Sam Thompson & Daniel Wright
2025-05-16

When making timing measurements of software, there are generally two classes of approach:

  • Instrumentation-based approaches, where instrumentation is compiled into the code to make measurements, like that used by RapiTime
  • Instrumentation-free approaches, which leverage debug circuitry available in some processors to extract a branch trace from which timing information can be derived, like that used by RapiTime Zero

But which is best?

Timing analysis methods overview
Figure 1. Overview of timing analysis measurement approaches

A number of factors are in play, and each method has advantages and disadvantages. Let's explore them.

Instrumentation overheads

A key concern when making on-target measurements of software is the overhead of making measurements. When additional code is being injected into the software to provide the instrumentation, this can add to both the size of the code and the execution time. This is a major disadvantage of instrumentation-based methods - there can be a significant probe effect that can perturb the software being measured. When injected instrumentation is used, care must be taken to ensure that the instrumentation isn't overly intrusive and doesn't cause an undue probe effect. This can place restrictions on the achievable granularity of the instrumentation.

Conversely, using branch traces to derive timing information requires no instrumentation, and will usually have no direct effect on the software being measured. That's one point to instrumentation-free approaches!

Timing analysis methods - instrumentation overheads
Figure 2. Instrumentation overheads for timing analysis measurement methods

Trace extraction bandwidth

When traces are being extracted from a target, the bandwidth of the extraction mechanism is really important. 

When an instrumentation-based approach is used, the depth of instrumentation can be controlled to suit any bandwidth constraints on the trace extraction mechanism.

However, when using a branch trace, the bandwidth required to extract the traces is driven solely by the frequency of branches in the executing code and the rate at which the code is executed.

For a multicore processor executing at multi-GHz clock frequencies, collecting branch traces from multiple cores can very readily overwhelm the bandwidth of the trace circuits. Even for more modest multicore targets that are well over a decade old, this can be a real problem. Because there is no means of controlling the depth of instrumentation or bandwidth of branch trace being generated, the result of exceeding the available trace bandwidth is usually the branches are missed and the resulting trace is incomplete. This incomplete trace may be:

  • So incomplete it's impossible to parse it.
  • Parseable/recoverable, but missing branches at locations relevant to the timing properties we want to measure.
  • Parseable/recoverable, but missing branches such that it's not always possible to tell which path was taken between two branches that weren't lost.

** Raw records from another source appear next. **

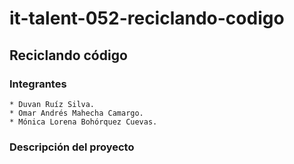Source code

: # it-talent-052-reciclando-codigo
## Reciclando código

### Integrantes
	* Duvan Ruíz Silva.
	* Omar Andrés Mahecha Camargo.
	* Mónica Lorena Bohórquez Cuevas.

### Descripción del proyecto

Looks like that's a point to instrumentation-based approaches.

Timing analysis methods - trace extraction bandwidth
Figure 3. Trace extraction bandwidth for timing analysis measurement methods

Measuring resource usage

When meeting the objectives of A(M)C 20-193 for multicore processors, it's necessary to measure resource usage as well as timing behavior. If instrumentation is used, the instrumentation can be modified to read performance monitoring counters, and this resource usage information can be encoded into the execution trace. When additional resource usage data are being collected, the bandwidth required for tracing will be larger, but this can be managed in the same way as when only timing data is being collected.

Unfortunately, there's no direct mechanism to collect resource usage information from a branch trace. There are a couple of options to work around this, but both have significant drawbacks.

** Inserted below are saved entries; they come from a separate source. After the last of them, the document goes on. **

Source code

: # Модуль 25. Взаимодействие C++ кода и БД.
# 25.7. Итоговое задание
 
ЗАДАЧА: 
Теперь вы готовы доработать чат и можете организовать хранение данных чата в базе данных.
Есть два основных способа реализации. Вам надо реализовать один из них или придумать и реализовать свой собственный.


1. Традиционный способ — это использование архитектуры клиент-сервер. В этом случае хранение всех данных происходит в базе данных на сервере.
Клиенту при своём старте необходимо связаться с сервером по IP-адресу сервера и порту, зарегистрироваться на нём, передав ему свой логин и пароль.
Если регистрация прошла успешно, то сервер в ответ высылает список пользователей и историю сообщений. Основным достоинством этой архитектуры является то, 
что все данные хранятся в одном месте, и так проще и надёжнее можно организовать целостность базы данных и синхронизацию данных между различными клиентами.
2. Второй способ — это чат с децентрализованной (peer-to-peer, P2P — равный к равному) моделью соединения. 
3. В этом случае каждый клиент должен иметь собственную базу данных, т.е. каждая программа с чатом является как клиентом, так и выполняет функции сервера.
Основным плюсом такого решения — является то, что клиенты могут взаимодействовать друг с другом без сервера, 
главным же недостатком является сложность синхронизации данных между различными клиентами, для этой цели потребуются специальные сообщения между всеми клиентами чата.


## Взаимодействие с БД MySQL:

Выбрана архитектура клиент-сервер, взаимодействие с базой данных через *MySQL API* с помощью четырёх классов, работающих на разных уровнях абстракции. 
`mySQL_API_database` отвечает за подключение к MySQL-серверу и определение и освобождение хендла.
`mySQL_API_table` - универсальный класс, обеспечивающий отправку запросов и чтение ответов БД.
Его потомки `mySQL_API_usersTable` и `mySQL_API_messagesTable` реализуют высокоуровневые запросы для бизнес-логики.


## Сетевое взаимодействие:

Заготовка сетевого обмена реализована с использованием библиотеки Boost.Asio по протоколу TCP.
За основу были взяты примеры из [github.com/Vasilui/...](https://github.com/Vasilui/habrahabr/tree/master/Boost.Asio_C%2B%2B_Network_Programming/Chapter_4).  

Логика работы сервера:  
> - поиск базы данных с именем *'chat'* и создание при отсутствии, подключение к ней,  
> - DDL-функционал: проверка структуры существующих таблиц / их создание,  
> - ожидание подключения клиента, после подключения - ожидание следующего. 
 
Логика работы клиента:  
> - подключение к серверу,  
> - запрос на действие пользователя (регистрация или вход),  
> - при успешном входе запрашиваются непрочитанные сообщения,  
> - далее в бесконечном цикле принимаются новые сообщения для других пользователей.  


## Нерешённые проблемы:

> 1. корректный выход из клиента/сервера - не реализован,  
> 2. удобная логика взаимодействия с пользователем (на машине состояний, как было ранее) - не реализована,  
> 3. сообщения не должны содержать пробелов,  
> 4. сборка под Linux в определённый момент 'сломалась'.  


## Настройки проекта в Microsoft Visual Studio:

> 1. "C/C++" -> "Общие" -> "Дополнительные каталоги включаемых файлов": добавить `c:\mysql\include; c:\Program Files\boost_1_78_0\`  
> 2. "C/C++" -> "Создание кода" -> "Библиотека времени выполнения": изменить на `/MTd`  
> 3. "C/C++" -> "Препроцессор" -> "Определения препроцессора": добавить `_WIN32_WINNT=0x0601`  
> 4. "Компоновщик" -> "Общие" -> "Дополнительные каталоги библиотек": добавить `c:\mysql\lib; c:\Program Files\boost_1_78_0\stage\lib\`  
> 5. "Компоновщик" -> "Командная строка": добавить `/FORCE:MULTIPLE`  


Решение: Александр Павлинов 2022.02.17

It is possible to set breakpoints in some code when a branch trace is being collected. At these breakpoints, the debugger can be scripted to collect resource usage information and store this somewhere such that it can be combined after the fact with the branch trace to provide both timing and resource usage information. However, when there is more than one core involved, this depends upon the assumption that cycle-accurate cross-triggering between cores is available. In any processor that allows different cores to execute at different clock speeds (many do), the concept of cycle-accurate cross-triggering doesn't even make sense any more. Additionally, the assumption that the act of breaking and resuming execution has no effect on the internal state of the processor may not be true.

The alternative approach to the instrumentation-free collection of resource usage data is using the debugger to periodically poll the performance counters while the processor is running. While this avoids issues related to breakpoints, it does mean that there is no direct traceability between the resource usage measurements and the code that was executing during the measurement. If a context switch occurs between two measurements of resource usage, it is not possible to attribute the resource usage to one task or another. Additionally, it may not be possible to make measurements of resource usage completely non-intrusively, and it also consumes additional bandwidth on the debugger (which may cause issues with the branch traces).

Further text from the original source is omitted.